Enamorada, capolavoro di Emilio Fernandez del 1946, attinge alla gran parte dei generi della sua epoca e, incurante del principio di non contraddizione, riesce a essere ciascuno di essi e nel migliore dei modi. Western per ambientazione, commedia sofisticata per le schermaglie d’amore, melò per la passione ostacolata e dramma per la rievocazione, stilizzata ma non superficiale, delle condizioni di un popolo in guerra.

 

La trama, che ripercorre le tracce della Bisbetica domata di Shakespeare, segue il tormentato corteggiamento della bella, ricca e insopportabile Beatriz messo in atto dal generale zapatista Reyes (Pedro Armendariz) subito dopo la conquista della città di Cholula, ma le ombre della guerra, inesorabili, incombono.
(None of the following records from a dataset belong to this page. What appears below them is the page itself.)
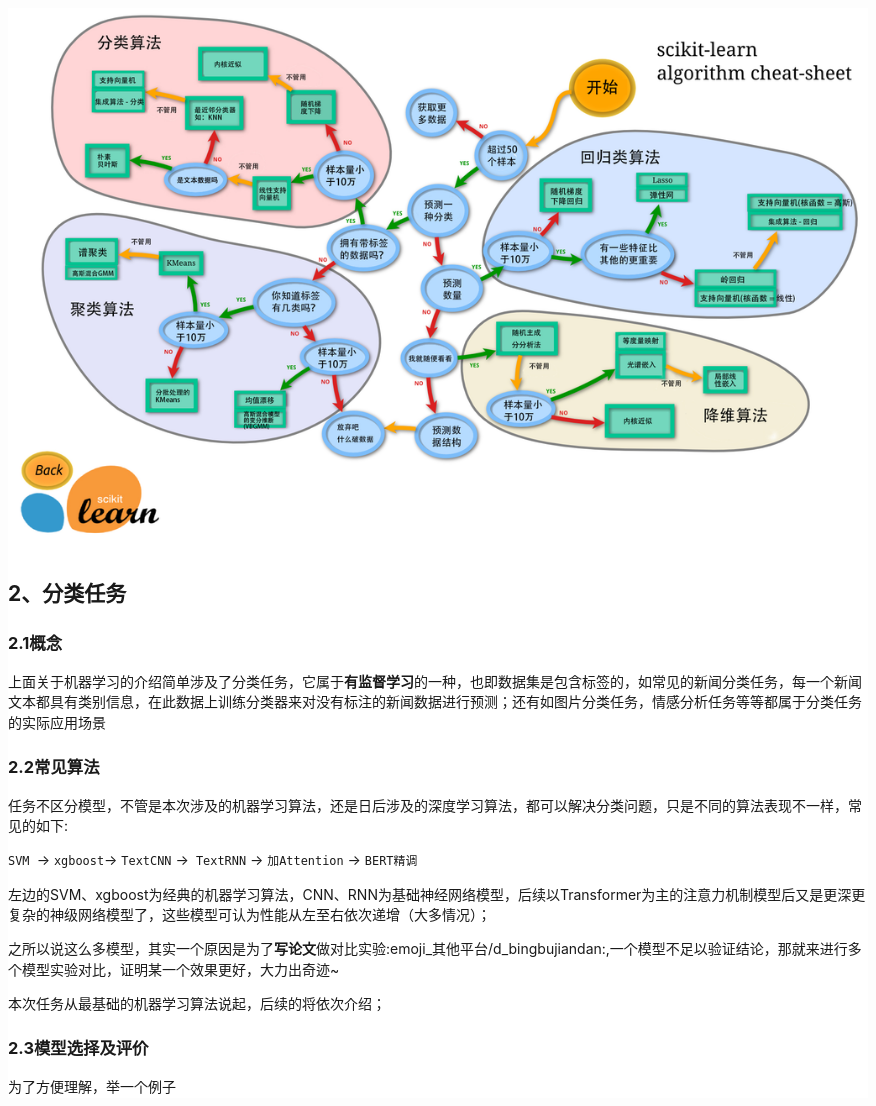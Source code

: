 ![image.png](assets/image-20220316164343-c2nvt96.png)

## 2、分类任务

### 2.1概念

上面关于机器学习的介绍简单涉及了分类任务，它属于**有监督学习**的一种，也即数据集是包含标签的，如常见的新闻分类任务，每一个新闻文本都具有类别信息，在此数据上训练分类器来对没有标注的新闻数据进行预测；还有如图片分类任务，情感分析任务等等都属于分类任务的实际应用场景

### 2.2常见算法

任务不区分模型，不管是本次涉及的机器学习算法，还是日后涉及的深度学习算法，都可以解决分类问题，只是不同的算法表现不一样，常见的如下:

`SVM `-> `xgboost`-> `TextCNN` ->` TextRNN` -> `加Attention` -> `BERT精调` 

左边的SVM、xgboost为经典的机器学习算法，CNN、RNN为基础神经网络模型，后续以Transformer为主的注意力机制模型后又是更深更复杂的神级网络模型了，这些模型可认为性能从左至右依次递增（大多情况）；

之所以说这么多模型，其实一个原因是为了**写论文**做对比实验:emoji_其他平台/d_bingbujiandan:,一个模型不足以验证结论，那就来进行多个模型实验对比，证明某一个效果更好，大力出奇迹~

本次任务从最基础的机器学习算法说起，后续的将依次介绍；

### 2.3模型选择及评价

为了方便理解，举一个例子

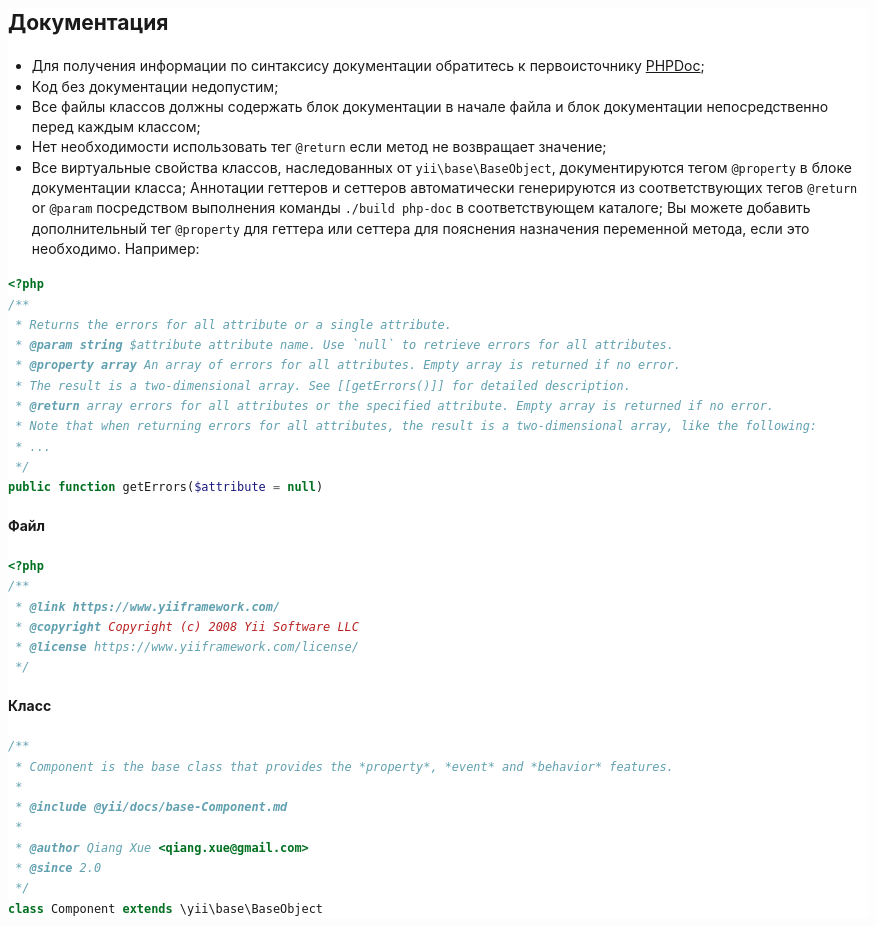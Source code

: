 Документация
-------------

- Для получения информации по синтаксису документации обратитесь к первоисточнику [PHPDoc](https://phpdoc.org/);
- Код без документации недопустим;
- Все файлы классов должны содержать блок документации в начале файла и блок документации непосредственно перед каждым классом;
- Нет необходимости использовать тег `@return` если метод не возвращает значение;
- Все виртуальные свойства классов, наследованных от `yii\base\BaseObject`, документируются тегом `@property` в блоке документации класса;
  Аннотации геттеров и сеттеров автоматически генерируются из соответствующих тегов `@return` or `@param`
  посредством выполнения команды `./build php-doc` в соответствующем каталоге;
  Вы можете добавить дополнительный тег `@property` для геттера или сеттера для пояснения назначения переменной метода, если это необходимо.
  Например:

```php
<?php
/**
 * Returns the errors for all attribute or a single attribute.
 * @param string $attribute attribute name. Use `null` to retrieve errors for all attributes.
 * @property array An array of errors for all attributes. Empty array is returned if no error.
 * The result is a two-dimensional array. See [[getErrors()]] for detailed description.
 * @return array errors for all attributes or the specified attribute. Empty array is returned if no error.
 * Note that when returning errors for all attributes, the result is a two-dimensional array, like the following:
 * ...
 */
public function getErrors($attribute = null)
```

#### Файл

```php
<?php
/**
 * @link https://www.yiiframework.com/
 * @copyright Copyright (c) 2008 Yii Software LLC
 * @license https://www.yiiframework.com/license/
 */
```

#### Класс

```php
/**
 * Component is the base class that provides the *property*, *event* and *behavior* features.
 *
 * @include @yii/docs/base-Component.md
 *
 * @author Qiang Xue <qiang.xue@gmail.com>
 * @since 2.0
 */
class Component extends \yii\base\BaseObject
```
E basti, a esemplificare questa magistrale fusione di registri stilistici, il finale dall’andamento ellittico che riesce, aggirando accuratamente civetterie e melensaggini, a riversare lo slancio romantico della narrazione nel pathos dell’epica.

 

A tutto questo aggiungiamo lo splendido bianco e nero, ricco di sfumature, della fotografia di Gabriel Figueroa che alterna, con maestria, profondità di campo e certi, memorabili primi piani in penombra di Maria Félix (Beatriz).

 

Enamorada è dunque un capolavoro del cinema messicano dell’epoca d’oro, e del cinema mondiale tout court, restituito al pubblico italiano con la benedizione di Martin Scorsese che lo ha presentato lo scorso anno, a Bologna, alla 32ª edizione del festival Il Cinema Ritrovato. E sia infine lode alla Cineteca di Bologna che sèguita a riportare in sala le perle del passato che oltrepassano, indenni, i tempi e le mode.